[Saved data entries]
====

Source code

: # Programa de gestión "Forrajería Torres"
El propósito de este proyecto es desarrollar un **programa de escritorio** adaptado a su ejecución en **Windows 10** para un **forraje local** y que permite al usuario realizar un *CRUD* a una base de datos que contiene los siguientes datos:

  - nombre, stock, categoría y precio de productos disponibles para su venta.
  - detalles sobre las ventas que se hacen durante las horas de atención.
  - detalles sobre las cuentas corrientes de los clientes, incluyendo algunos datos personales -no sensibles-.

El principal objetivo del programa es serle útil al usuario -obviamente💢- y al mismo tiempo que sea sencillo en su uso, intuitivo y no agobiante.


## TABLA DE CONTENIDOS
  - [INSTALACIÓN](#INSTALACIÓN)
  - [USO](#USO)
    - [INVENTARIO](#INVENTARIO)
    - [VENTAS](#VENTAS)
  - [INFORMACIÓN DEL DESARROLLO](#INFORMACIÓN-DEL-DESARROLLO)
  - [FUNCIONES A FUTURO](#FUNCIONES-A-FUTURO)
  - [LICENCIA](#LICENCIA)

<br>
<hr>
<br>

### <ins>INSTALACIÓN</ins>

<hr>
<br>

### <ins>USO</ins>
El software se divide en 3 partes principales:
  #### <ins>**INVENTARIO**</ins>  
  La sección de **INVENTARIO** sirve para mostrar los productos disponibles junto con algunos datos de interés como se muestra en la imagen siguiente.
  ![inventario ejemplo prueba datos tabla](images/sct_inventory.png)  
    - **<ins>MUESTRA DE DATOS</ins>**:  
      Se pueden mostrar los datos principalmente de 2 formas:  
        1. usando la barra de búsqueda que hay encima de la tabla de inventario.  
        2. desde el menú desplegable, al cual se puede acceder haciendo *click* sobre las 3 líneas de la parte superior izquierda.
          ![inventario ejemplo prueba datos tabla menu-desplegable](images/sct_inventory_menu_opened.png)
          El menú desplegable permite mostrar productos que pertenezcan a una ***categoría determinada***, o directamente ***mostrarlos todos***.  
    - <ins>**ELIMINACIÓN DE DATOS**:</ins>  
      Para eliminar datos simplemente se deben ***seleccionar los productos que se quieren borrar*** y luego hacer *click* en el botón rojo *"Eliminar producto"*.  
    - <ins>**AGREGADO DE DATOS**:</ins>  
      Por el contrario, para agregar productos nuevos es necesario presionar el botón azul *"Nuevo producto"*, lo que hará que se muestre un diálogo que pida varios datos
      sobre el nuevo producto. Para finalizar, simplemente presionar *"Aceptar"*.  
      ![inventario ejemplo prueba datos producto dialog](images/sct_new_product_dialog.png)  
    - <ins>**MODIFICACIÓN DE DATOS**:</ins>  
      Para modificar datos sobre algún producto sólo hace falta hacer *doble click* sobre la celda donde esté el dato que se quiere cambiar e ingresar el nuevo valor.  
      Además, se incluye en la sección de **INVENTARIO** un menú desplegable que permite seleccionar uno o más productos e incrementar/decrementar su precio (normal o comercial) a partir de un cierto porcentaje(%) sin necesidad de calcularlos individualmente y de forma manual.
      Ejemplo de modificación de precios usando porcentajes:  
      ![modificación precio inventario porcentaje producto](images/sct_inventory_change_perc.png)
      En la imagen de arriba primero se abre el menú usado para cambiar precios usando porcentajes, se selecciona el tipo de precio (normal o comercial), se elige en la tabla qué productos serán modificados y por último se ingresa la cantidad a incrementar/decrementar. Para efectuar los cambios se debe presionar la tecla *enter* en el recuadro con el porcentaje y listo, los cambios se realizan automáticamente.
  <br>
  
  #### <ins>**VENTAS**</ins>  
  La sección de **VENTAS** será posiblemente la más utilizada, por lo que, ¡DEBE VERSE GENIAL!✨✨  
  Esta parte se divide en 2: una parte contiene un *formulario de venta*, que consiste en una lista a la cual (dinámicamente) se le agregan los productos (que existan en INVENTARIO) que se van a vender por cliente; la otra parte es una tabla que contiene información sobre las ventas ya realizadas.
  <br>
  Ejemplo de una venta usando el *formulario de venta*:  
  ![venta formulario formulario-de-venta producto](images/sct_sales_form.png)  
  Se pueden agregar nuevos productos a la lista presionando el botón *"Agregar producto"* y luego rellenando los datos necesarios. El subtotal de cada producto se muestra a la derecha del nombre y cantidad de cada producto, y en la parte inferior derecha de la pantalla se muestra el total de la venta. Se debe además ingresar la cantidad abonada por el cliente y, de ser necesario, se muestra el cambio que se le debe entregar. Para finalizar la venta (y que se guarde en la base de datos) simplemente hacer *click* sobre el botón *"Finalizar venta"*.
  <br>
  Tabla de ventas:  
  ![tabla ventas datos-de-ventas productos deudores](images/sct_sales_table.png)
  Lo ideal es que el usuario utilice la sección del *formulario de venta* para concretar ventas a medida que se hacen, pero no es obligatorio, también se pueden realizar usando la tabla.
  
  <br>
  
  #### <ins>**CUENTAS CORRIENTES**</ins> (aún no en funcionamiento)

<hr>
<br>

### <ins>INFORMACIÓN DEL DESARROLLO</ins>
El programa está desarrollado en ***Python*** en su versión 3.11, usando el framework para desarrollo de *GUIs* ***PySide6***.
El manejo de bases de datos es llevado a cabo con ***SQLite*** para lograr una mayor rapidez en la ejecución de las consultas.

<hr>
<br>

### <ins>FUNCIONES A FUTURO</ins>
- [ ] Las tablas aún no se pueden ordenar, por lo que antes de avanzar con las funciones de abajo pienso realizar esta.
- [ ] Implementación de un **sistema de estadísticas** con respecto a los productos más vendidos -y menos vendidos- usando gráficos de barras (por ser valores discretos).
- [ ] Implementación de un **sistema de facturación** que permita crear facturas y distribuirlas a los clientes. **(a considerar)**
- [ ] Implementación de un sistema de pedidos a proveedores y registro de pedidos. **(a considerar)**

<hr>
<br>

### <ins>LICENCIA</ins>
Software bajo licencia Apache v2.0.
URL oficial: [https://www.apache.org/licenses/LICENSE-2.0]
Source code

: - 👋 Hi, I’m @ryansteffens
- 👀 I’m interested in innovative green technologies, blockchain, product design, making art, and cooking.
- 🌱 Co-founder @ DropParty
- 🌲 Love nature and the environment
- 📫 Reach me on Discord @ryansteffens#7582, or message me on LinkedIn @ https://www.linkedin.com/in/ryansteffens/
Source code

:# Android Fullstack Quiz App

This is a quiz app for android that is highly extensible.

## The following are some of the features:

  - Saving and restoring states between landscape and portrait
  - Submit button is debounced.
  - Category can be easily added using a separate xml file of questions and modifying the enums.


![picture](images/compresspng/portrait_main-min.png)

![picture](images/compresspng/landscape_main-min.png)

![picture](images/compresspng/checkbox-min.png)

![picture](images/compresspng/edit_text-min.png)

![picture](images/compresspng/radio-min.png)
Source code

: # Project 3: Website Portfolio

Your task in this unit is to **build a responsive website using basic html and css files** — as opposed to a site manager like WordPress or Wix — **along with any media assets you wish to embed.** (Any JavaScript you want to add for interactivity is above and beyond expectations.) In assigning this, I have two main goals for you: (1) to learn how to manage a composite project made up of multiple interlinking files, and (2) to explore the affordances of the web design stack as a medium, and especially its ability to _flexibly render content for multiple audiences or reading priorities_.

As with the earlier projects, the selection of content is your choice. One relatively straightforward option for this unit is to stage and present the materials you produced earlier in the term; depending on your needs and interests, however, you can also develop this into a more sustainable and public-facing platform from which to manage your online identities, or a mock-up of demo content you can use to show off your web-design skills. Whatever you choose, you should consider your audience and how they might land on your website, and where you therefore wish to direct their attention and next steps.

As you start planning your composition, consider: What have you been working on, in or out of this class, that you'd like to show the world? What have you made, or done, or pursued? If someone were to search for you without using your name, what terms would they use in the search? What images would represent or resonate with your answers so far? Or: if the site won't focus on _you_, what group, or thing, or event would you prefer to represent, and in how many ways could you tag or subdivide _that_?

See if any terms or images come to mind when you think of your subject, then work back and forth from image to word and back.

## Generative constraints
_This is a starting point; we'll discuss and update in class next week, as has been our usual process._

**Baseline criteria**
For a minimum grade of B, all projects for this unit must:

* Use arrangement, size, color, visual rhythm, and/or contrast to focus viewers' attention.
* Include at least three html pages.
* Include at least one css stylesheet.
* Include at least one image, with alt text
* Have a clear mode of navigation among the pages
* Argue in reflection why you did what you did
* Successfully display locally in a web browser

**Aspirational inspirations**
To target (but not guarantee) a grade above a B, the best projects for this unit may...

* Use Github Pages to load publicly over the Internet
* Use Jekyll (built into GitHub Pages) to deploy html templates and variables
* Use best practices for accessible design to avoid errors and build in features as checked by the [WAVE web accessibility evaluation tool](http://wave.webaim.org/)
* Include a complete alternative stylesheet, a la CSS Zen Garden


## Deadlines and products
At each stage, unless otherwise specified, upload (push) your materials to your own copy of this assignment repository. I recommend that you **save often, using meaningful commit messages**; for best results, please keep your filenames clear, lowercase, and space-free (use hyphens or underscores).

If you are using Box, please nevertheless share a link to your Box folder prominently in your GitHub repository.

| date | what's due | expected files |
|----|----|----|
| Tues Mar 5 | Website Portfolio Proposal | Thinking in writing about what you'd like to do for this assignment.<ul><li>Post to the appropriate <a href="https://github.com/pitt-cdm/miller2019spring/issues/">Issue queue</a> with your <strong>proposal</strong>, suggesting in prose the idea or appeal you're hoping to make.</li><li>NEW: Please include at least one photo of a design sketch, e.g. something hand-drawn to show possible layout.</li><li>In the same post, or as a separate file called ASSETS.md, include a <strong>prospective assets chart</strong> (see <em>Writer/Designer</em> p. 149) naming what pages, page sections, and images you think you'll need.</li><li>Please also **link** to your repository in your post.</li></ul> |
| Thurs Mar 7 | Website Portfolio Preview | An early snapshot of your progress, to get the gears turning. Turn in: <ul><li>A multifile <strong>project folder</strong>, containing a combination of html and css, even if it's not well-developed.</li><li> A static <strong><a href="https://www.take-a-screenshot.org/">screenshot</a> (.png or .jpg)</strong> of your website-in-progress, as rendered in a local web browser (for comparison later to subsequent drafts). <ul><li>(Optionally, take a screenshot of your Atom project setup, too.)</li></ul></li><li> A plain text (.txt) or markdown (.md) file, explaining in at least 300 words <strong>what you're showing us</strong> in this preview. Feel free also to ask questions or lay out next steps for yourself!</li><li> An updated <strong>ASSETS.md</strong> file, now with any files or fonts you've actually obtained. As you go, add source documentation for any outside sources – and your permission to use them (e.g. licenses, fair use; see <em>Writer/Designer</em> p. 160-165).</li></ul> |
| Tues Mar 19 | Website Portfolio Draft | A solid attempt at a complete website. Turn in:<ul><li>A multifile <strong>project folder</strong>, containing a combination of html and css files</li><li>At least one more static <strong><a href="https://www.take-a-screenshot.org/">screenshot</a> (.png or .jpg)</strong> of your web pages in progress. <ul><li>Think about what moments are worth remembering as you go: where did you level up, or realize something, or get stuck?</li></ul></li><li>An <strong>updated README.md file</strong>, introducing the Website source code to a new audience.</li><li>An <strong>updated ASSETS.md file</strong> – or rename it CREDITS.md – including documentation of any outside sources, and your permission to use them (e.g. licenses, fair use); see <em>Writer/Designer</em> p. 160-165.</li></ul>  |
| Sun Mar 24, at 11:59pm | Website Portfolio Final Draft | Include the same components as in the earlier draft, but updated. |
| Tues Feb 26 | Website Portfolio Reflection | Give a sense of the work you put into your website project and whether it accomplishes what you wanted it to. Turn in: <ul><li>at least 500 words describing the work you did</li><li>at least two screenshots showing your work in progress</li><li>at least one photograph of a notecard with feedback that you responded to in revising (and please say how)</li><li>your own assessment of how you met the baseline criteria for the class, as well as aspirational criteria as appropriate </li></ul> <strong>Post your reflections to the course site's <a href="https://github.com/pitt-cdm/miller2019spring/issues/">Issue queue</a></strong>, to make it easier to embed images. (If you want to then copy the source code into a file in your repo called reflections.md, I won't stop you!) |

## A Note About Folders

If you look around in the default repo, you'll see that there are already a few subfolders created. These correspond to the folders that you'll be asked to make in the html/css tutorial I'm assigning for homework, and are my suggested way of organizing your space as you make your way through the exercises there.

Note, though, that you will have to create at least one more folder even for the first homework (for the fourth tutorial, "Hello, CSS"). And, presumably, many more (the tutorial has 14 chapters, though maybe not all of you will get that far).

====

Task objective >>
Copy exactly the stretch of data above from the line with "#### <ins>**VENTAS**</ins>" through the line with "- [ ] Las tablas", and omit all other lines.

Answer box >>
  #### <ins>**VENTAS**</ins>  
  La sección de **VENTAS** será posiblemente la más utilizada, por lo que, ¡DEBE VERSE GENIAL!✨✨  
  Esta parte se divide en 2: una parte contiene un *formulario de venta*, que consiste en una lista a la cual (dinámicamente) se le agregan los productos (que existan en INVENTARIO) que se van a vender por cliente; la otra parte es una tabla que contiene información sobre las ventas ya realizadas.
  <br>
  Ejemplo de una venta usando el *formulario de venta*:  
  ![venta formulario formulario-de-venta producto](images/sct_sales_form.png)  
  Se pueden agregar nuevos productos a la lista presionando el botón *"Agregar producto"* y luego rellenando los datos necesarios. El subtotal de cada producto se muestra a la derecha del nombre y cantidad de cada producto, y en la parte inferior derecha de la pantalla se muestra el total de la venta. Se debe además ingresar la cantidad abonada por el cliente y, de ser necesario, se muestra el cambio que se le debe entregar. Para finalizar la venta (y que se guarde en la base de datos) simplemente hacer *click* sobre el botón *"Finalizar venta"*.
  <br>
  Tabla de ventas:  
  ![tabla ventas datos-de-ventas productos deudores](images/sct_sales_table.png)
  Lo ideal es que el usuario utilice la sección del *formulario de venta* para concretar ventas a medida que se hacen, pero no es obligatorio, también se pueden realizar usando la tabla.
  
  <br>
  
  #### <ins>**CUENTAS CORRIENTES**</ins> (aún no en funcionamiento)

<hr>
<br>

### <ins>INFORMACIÓN DEL DESARROLLO</ins>
El programa está desarrollado en ***Python*** en su versión 3.11, usando el framework para desarrollo de *GUIs* ***PySide6***.
El manejo de bases de datos es llevado a cabo con ***SQLite*** para lograr una mayor rapidez en la ejecución de las consultas.

<hr>
<br>

### <ins>FUNCIONES A FUTURO</ins>
- [ ] Las tablas aún no se pueden ordenar, por lo que antes de avanzar con las funciones de abajo pienso realizar esta.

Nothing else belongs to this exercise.